#' k-Plane Clustering Algorithm
#'
#' It is one of the first methods proposed in 2000 for fitting \eqn{(p-1)}-dimensional planes for data in \eqn{R^p} by EM-like algorithm
#' that updates parametrization of a plane and assigning data points to the nearest plane in an alternating manner.
#' Empirically, its performance is not competitive against newer methods but we include this as a test benchmark
#' as well as it is simple and fast enough.
#'
#' @param X an \eqn{(n\times p) data matrix.}
#' @param K the number of clusters.
#' @param iter the number of EM-type updating.
#' @param print.progress a logical; \code{TRUE} to show completion of iterations by 10, \code{FALSE} otherwise.
#'
#' @return a list whose elements are also lists of following elements: \describe{
#' \item{cluster}{length-\code{n} vector of cluster label.}
#' \item{w}{an \eqn{(p\times K)} matrix of orthonormal columns.}
#' \item{gamma}{a length-\eqn{K} vector of projection values.}
#' \item{name}{name of the algorithm.}
#' }
#'
#' @examples
#' ## generate a toy example of two plane components
#' set.seed(18)
#' tester = simLP(n=100, nl=0, np=2)
#' data = tester$data
#' label = tester$class
#'
#' ## do PCA for data reduction
#' proj = base::eigen(stats::cov(data))$vectors[,1:2]
#' dat2 = data%*%proj
#'
#' ## run k-plane algorithm with K=2, 3, and 4
#' kplane2 = kplane(data, K=2)
#' kplane3 = kplane(data, K=3)
#' kplane4 = kplane(data, K=4)
#'
#' ## extract clustering
#' finc2 = kplane2$cluster
#' finc3 = kplane3$cluster
#' finc4 = kplane4$cluster
#'
#' ## visualize
#' opar <- par(mfrow=c(3,4), no.readonly=TRUE)
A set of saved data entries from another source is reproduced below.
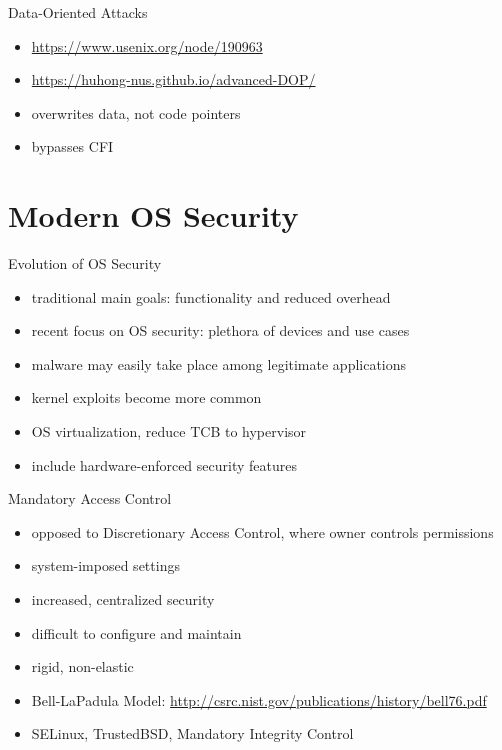 \documentclass{curs}
\begin{document}
\begin{frame}{Data-Oriented Attacks}
  \begin{itemize}
    \pause \item \url{https://www.usenix.org/node/190963}
    \pause \item \url{https://huhong-nus.github.io/advanced-DOP/}
    \pause \item overwrites data, not code pointers
    \pause \item bypasses CFI
  \end{itemize}
\end{frame}

\section{Modern OS Security}

\begin{frame}{Evolution of OS Security}
  \begin{itemize}
    \pause \item traditional main goals: functionality and reduced overhead
    \pause \item recent focus on OS security: plethora of devices and use cases
    \pause \item malware may easily take place among legitimate applications
    \pause \item kernel exploits become more common
    \pause \item OS virtualization, reduce TCB to hypervisor
    \pause \item include hardware-enforced security features
  \end{itemize}
\end{frame}

\begin{frame}{Mandatory Access Control}
  \begin{itemize}
    \pause \item opposed to Discretionary Access Control, where owner controls permissions
    \pause \item system-imposed settings
    \pause \item increased, centralized security
    \pause \item difficult to configure and maintain
    \pause \item rigid, non-elastic
    \pause \item Bell-LaPadula Model: \url{http://csrc.nist.gov/publications/history/bell76.pdf}
    \pause \item SELinux, TrustedBSD, Mandatory Integrity Control
  \end{itemize}
\end{frame}
\end{document}
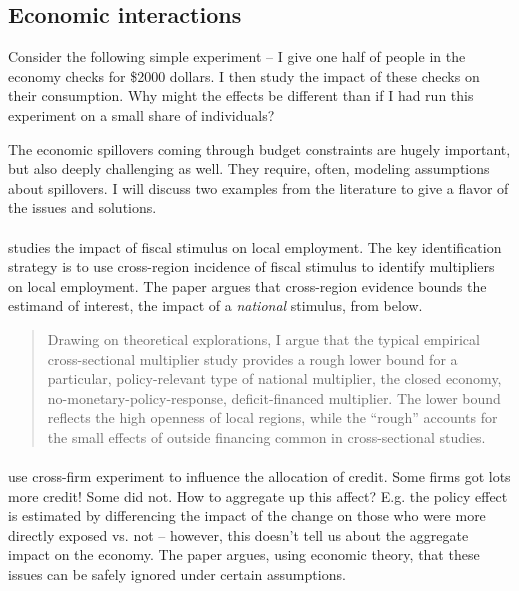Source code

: \documentclass{tufte-handout}
\theoremstyle{break}
\begin{document}
\subsection{Economic interactions}
Consider the following simple experiment -- I give one half of people in the economy checks for \$2000 dollars. I then study the impact of these checks on their consumption. Why might the effects be different than if I had run this experiment on a small share of individuals?

The economic spillovers coming through budget constraints are hugely important, but also deeply challenging as well. They require, often, modeling assumptions about spillovers. I will discuss two examples from the literature to give a flavor of the issues and solutions.

\paragraph{\citet{chodorow2019geographic}} studies the impact of fiscal stimulus on local employment. The key identification strategy is to use cross-region incidence of fiscal stimulus to identify multipliers on local employment. The paper argues that cross-region evidence bounds the estimand of interest, the impact of a \emph{national} stimulus, from below.

\begin{fullwidth}
  \begin{quote}
    Drawing on theoretical explorations, I argue that the typical empirical cross-sectional multiplier study provides a rough lower bound for a particular, policy-relevant type of national multiplier, the closed economy, no-monetary-policy-response, deficit-financed multiplier. The lower bound reflects the high openness of local regions, while the ``rough'' accounts for the small effects of outside financing common in cross-sectional studies.
  \end{quote}
\end{fullwidth}


\paragraph{\citet{sraer2023use}} use cross-firm experiment to influence the allocation of credit. Some firms got lots more credit! Some did not. How to aggregate up this affect? E.g. the policy effect is estimated by differencing the impact of the change on those who were more directly exposed vs. not -- however, this doesn't tell us about the aggregate impact on the economy. The paper argues, using economic theory, that these issues can be safely ignored under certain assumptions.
\end{document}
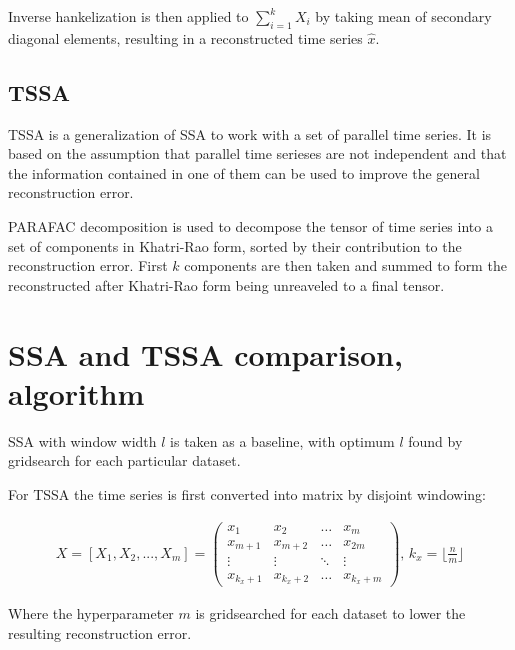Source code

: \documentclass{article}
\begin{document}
Inverse hankelization is then applied to \(\sum_{i=1}^{k}X_i\) by taking mean of secondary diagonal elements, resulting in a reconstructed time series \(\hat{x}\).


\subsection{TSSA}

TSSA is a generalization of SSA to work with a set of parallel time series. It is based on the assumption that parallel time serieses are not independent and that the information contained in one of them can be used to improve the general reconstruction error. 

PARAFAC decomposition is used to decompose the tensor of time series into a set of components in Khatri-Rao form, sorted by their contribution to the reconstruction error. First \(k\) components are then taken and summed to form the reconstructed after Khatri-Rao form being unreaveled to a final tensor.

\section{SSA and TSSA comparison, algorithm}

SSA with window width \(l\) is taken as a baseline, with optimum \(l\) found by gridsearch for each particular dataset.

For TSSA the time series is first converted into matrix by disjoint windowing:

\begin{gather}
X = [X_1, X_2, ..., X_{m}] =
 \begin{pmatrix}
	x_{1} & x_{2} & \dots & x_{m} \\
	x_{m+1} & x_{m+2} & \dots & x_{2m} \\
	\vdots & \vdots & \ddots & \vdots \\
	x_{k_{x}+1} & x_{k_x + 2} &  \dots & x_{k_x + m}
\end{pmatrix} \text{, }
k_x = \lfloor \frac{n}{m} \rfloor
\end{gather}

Where the hyperparameter \(m\) is gridsearched for each dataset to lower the resulting reconstruction error.
\end{document}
#' plot(dat2[,1],dat2[,2],pch=19,cex=0.3,col=finc2+1,main="K=2:PCA")
#' plot(data[,1],data[,2],pch=19,cex=0.3,col=finc2+1,main="K=2:Axis(1,2)")
#' plot(data[,1],data[,3],pch=19,cex=0.3,col=finc2+1,main="K=2:Axis(1,3)")
#' plot(data[,2],data[,3],pch=19,cex=0.3,col=finc2+1,main="K=2:Axis(2,3)")
#'
#' plot(dat2[,1],dat2[,2],pch=19,cex=0.3,col=finc3+1,main="K=3:PCA")
#' plot(data[,1],data[,2],pch=19,cex=0.3,col=finc3+1,main="K=3:Axis(1,2)")
#' plot(data[,1],data[,3],pch=19,cex=0.3,col=finc3+1,main="K=3:Axis(1,3)")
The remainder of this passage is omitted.